Statutory listed buildings
A statutory listed building is a building or structure that has special architectural or historic interest and has been placed on the National Heritage List for England (NHLE). The List is a register of all nationally protected historic buildings and sites in England. Entries on the list are decided by the Department for Digital, Culture, Media and Sport (DCMS).
Check if you live in a listed building
Go to our planning searches database, select the Property tab, enter your property details and click on the Property Attributes tab to find out about your property.
Historic England maintains The National Heritage List which is a searchable database of all nationally designated heritage assets including Brent’s listed buildings and registered parks and gardens.
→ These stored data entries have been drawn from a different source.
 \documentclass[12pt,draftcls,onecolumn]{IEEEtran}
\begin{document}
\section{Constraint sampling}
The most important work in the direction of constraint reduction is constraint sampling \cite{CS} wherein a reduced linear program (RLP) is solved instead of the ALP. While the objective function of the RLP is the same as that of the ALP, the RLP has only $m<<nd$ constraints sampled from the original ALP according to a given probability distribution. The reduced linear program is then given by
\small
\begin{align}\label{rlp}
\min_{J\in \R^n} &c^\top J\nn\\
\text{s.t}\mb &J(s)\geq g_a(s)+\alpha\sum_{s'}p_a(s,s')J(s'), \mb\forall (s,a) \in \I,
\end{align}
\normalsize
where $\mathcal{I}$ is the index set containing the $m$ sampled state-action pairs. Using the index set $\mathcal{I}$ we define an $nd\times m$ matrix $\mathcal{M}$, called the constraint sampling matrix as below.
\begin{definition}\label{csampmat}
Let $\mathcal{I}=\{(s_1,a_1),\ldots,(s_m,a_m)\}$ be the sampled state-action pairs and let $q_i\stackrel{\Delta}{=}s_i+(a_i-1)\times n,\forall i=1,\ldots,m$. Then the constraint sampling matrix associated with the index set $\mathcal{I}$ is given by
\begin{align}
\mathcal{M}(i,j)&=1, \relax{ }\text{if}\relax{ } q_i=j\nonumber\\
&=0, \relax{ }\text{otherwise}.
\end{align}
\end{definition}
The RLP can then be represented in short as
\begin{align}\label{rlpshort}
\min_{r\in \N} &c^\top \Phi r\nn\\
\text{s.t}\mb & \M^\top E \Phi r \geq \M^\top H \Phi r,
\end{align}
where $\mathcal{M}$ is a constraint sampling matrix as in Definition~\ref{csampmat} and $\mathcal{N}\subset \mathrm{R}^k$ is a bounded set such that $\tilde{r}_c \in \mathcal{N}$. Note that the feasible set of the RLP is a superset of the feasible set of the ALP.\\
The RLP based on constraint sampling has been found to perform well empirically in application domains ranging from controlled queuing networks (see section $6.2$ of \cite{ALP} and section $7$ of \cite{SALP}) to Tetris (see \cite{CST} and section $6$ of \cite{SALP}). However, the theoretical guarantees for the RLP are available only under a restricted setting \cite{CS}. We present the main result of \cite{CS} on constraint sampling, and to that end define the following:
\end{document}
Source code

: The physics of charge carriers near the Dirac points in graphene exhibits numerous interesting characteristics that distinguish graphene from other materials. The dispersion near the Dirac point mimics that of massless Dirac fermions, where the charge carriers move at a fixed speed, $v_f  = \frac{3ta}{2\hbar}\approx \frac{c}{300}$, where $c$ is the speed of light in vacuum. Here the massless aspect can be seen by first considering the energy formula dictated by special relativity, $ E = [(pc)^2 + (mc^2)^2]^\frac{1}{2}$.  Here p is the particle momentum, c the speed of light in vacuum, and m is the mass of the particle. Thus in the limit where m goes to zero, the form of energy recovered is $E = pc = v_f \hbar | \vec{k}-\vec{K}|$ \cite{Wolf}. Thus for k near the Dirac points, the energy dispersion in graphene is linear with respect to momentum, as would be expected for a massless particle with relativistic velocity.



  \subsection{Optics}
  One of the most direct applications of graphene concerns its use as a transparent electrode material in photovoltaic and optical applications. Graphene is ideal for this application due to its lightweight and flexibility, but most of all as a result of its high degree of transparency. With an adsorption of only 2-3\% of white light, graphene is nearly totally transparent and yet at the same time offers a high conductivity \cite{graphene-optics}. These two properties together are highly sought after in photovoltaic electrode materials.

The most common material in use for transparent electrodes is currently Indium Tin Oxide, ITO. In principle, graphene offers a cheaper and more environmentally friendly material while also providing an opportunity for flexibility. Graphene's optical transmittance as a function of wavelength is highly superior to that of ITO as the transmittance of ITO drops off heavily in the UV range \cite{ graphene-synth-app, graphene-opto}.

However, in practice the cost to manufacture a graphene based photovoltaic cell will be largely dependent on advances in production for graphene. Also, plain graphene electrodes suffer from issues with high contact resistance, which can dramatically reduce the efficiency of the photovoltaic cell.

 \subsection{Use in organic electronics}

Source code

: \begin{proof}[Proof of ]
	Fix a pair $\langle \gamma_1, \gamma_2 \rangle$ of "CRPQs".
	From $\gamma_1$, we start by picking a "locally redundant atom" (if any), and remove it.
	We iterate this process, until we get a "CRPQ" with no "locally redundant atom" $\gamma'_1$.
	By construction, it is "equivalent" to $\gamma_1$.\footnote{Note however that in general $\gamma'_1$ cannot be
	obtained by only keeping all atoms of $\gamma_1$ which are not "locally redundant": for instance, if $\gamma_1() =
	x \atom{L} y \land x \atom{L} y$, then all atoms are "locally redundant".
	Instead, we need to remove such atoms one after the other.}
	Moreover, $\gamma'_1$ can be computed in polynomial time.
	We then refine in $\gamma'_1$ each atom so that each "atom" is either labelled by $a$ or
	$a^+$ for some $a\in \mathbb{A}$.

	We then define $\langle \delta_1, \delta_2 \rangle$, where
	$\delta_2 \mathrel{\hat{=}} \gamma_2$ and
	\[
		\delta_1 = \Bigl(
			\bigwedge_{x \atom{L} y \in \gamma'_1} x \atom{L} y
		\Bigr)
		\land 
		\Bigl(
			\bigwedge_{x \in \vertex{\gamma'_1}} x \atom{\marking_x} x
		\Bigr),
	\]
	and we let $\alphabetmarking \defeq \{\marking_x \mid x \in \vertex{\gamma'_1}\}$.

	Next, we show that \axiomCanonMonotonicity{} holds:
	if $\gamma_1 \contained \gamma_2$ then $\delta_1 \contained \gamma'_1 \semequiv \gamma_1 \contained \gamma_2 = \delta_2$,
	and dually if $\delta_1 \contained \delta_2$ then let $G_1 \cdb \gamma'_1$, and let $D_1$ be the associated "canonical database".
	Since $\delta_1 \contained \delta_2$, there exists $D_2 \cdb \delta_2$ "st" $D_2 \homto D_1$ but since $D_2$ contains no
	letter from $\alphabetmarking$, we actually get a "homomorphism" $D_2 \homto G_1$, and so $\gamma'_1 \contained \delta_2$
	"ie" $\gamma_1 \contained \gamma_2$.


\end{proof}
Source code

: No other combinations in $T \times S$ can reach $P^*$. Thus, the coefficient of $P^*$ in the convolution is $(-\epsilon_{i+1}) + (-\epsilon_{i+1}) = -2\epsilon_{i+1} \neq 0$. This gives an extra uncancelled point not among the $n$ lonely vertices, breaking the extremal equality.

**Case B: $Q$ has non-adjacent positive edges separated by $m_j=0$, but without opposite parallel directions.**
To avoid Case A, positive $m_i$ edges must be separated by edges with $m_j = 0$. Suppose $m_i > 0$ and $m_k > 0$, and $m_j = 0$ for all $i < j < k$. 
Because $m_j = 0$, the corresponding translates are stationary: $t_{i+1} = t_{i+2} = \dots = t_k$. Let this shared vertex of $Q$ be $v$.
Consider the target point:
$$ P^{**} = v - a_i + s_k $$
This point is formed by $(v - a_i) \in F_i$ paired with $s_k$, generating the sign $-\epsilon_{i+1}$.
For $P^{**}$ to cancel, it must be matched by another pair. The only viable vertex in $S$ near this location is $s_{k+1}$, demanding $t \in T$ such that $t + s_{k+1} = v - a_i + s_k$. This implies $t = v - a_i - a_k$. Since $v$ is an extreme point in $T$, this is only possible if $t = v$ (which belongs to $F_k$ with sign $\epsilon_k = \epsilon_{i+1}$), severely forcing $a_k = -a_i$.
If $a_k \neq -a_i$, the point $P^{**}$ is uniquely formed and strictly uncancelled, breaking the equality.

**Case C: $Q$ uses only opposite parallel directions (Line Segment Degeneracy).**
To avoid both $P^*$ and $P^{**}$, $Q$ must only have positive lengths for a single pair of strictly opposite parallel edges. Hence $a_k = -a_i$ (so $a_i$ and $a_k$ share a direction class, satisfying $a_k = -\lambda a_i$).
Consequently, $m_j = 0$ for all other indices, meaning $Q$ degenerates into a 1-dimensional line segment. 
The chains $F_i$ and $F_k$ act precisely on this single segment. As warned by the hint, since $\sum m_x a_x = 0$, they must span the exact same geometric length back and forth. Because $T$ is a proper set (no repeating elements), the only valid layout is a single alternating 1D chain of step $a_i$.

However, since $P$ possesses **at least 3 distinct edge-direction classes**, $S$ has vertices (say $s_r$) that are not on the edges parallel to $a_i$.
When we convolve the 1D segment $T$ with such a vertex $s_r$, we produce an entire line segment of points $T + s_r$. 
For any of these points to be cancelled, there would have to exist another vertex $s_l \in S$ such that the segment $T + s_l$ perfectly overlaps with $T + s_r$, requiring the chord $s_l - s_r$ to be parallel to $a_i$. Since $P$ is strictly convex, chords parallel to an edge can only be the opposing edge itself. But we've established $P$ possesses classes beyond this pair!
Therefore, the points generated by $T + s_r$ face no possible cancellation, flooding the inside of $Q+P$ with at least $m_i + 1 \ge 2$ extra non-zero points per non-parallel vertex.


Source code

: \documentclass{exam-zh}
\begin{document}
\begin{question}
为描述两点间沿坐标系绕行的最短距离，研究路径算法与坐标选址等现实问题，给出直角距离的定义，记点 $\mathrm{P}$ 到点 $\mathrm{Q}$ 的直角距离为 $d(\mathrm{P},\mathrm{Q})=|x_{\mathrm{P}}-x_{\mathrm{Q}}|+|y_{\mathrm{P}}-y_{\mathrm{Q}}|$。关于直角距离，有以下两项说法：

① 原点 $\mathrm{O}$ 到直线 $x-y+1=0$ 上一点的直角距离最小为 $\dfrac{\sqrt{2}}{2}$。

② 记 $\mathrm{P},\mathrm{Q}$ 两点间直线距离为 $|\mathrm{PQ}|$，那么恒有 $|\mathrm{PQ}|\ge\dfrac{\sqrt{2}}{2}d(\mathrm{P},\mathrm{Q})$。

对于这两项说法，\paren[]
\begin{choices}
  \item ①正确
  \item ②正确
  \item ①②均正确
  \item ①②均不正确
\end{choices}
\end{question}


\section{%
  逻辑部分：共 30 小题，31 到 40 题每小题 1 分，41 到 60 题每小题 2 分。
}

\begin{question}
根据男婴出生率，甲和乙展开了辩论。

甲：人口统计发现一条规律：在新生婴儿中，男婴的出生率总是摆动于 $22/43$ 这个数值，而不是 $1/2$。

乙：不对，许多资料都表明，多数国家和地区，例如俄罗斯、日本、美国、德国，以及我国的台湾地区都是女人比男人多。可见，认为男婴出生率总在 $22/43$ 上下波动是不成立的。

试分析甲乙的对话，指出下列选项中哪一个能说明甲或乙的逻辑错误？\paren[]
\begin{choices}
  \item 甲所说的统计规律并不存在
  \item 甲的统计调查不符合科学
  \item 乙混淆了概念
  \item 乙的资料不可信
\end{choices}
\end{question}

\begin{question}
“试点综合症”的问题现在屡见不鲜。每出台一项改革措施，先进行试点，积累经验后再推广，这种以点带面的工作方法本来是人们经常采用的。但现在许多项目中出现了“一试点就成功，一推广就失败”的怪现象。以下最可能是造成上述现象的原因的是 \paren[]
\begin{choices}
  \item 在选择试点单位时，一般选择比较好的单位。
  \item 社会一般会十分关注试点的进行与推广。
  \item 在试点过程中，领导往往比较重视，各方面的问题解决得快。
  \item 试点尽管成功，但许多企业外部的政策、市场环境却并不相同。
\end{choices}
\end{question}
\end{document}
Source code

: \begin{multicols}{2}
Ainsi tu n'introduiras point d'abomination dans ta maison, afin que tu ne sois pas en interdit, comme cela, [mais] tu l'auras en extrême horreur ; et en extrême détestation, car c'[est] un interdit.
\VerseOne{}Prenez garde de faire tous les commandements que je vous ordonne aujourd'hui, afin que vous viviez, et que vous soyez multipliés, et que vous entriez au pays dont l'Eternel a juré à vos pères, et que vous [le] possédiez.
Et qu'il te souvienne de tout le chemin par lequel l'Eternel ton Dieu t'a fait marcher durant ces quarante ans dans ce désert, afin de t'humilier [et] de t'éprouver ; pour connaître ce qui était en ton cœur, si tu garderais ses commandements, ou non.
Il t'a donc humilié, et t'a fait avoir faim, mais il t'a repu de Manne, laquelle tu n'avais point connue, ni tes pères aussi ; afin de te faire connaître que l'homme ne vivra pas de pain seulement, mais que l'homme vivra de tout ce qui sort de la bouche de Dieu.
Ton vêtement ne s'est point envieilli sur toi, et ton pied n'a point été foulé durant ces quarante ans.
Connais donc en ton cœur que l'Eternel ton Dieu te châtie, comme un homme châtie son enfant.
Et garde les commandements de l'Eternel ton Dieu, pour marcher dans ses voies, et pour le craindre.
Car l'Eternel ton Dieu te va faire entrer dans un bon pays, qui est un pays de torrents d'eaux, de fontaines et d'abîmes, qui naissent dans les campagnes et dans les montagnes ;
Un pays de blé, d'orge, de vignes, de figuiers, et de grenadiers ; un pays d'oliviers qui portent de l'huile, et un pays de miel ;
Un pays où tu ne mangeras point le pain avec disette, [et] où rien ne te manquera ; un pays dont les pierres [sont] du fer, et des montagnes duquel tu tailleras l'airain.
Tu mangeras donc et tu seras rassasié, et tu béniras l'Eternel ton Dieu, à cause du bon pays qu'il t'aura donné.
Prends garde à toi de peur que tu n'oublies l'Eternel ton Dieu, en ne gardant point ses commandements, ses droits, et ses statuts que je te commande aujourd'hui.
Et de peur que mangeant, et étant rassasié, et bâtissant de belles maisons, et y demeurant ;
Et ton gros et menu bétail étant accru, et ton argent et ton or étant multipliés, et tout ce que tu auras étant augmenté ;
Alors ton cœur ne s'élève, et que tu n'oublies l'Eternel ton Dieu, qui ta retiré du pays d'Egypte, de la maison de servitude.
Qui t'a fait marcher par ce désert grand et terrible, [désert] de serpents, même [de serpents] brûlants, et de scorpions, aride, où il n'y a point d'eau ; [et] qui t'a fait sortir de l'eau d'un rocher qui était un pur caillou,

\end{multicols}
Listing these buildings identifies and acknowledges our shared history. It marks and celebrates a building or structures special architectural or historic interest, and also brings it under the management of the planning system so that consideration can be made about its future.
- Grade I buildings are of exceptional interest – Brent has one of these.
- Grade II* buildings are particularly important buildings of more than special interest - Brent has nine of these.
- Grade II buildings are of special interest. Brent has around 200 of these.
When a building is listed, all of the building itself (internally and externally), anything fixed to it and also most buildings and structures in its grounds are part of the listed building.
If you are considering undertaking any work to a listed building or structure it is likely that you will need listed building consent, in addition to any other permissions or approvals.
Listed building consent is required in order for Brent to make decisions that balance the site's architectural or historic significance against other issues.
You are therefore likely to need consent for:
- demolition of all or part of a listed building (including buildings and structures in the curtilage)
- alterations (including internal works) that affect the character of the building
- repairs that involve replacing important parts of the building's fabric or using different materials (such as replacing the roof).
It is an offence to carry out works to a listed building that affect its architectural or historic interest without the approval of Planning Services.
You could be liable to prosecution, and be made to rectify any changes you have made. The maximum penalty could include imprisonment and unlimited fines.
In Princess Road a Local Listed Building Consent Order has been granted which permits repairs to a number of listed properties. See which properties and the details of the Order below.
Locally listed buildings
Brent has identified a number non-designated heritage assets and included them on a Local List of Buildings or Structures of Architectural or Historic Interest.
Check if you live in a locally listed building
Enter your property details into our planning policies map to find out if your property is locally listed and download the local list description.
You can also view the list descriptions of all the locally listed assets in Brent.
These assets are known as locally listed and include monuments, sites, places, areas or landscapes identified as having a degree of significance meriting consideration in planning decisions.
Whilst not statutory listed, these buildings and structures are of good quality design or are historically significant.
They are important local landmark features in their own right and make a significant contribution to the character and appearance of their locality.
The inclusion on the local list simply means that we will take into account the heritage asset’s special local architectural or historic significance when considering a planning application.